The data Start Marker
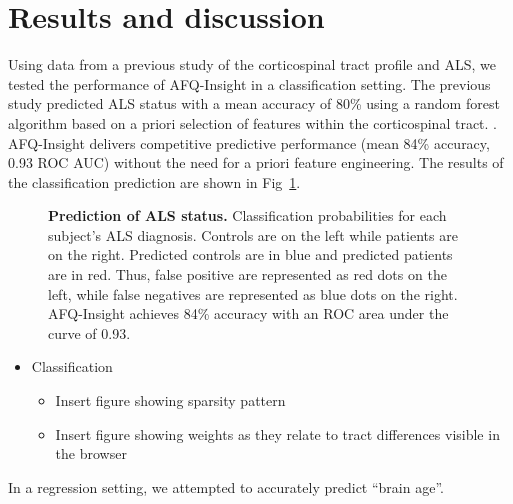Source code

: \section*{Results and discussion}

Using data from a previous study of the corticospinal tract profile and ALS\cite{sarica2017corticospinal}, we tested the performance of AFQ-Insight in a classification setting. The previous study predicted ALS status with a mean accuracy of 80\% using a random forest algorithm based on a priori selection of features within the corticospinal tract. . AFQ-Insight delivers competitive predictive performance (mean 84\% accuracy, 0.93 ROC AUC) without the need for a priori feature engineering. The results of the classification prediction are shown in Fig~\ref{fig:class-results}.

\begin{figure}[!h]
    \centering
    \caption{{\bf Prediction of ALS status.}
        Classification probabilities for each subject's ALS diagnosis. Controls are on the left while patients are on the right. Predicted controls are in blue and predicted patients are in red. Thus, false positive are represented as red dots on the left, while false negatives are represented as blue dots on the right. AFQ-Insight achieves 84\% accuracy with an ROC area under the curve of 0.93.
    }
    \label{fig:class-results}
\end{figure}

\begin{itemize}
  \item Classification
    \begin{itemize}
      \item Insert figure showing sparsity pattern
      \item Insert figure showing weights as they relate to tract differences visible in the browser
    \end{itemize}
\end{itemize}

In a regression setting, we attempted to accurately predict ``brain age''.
The data End Marker
The data Start Marker
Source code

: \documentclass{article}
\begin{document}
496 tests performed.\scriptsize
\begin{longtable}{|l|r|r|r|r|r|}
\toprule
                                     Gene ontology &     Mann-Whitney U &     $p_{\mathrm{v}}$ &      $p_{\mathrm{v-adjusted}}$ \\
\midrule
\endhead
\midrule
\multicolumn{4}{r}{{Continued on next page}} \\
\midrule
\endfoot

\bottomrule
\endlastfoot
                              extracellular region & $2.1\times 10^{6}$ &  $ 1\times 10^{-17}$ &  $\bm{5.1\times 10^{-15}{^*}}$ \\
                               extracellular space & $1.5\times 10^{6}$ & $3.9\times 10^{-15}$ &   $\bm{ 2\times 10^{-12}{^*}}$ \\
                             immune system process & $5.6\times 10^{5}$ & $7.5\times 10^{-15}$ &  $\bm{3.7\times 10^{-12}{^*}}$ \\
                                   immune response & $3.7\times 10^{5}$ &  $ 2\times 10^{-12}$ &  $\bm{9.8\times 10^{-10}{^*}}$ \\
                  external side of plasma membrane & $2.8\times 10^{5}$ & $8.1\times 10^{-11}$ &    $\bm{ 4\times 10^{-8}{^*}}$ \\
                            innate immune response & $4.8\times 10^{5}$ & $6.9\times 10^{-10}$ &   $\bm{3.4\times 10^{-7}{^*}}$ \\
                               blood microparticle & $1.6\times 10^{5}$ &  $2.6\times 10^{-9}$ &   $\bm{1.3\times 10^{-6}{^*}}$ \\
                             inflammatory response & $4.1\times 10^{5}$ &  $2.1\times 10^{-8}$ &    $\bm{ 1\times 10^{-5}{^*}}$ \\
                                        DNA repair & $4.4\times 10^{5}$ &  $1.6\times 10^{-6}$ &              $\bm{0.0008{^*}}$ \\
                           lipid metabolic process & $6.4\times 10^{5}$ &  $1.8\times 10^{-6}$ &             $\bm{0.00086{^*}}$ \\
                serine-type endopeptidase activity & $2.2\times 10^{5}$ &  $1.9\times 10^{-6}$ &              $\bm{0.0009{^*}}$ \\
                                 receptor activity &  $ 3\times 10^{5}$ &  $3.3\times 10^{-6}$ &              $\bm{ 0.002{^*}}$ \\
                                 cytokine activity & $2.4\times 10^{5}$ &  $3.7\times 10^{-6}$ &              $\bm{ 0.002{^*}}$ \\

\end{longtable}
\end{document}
The data End Marker
§ **Action item**:
Count up the lines in the preceding data that include the word "Insert"; respond with the number only.

§ **Expected answer**:
2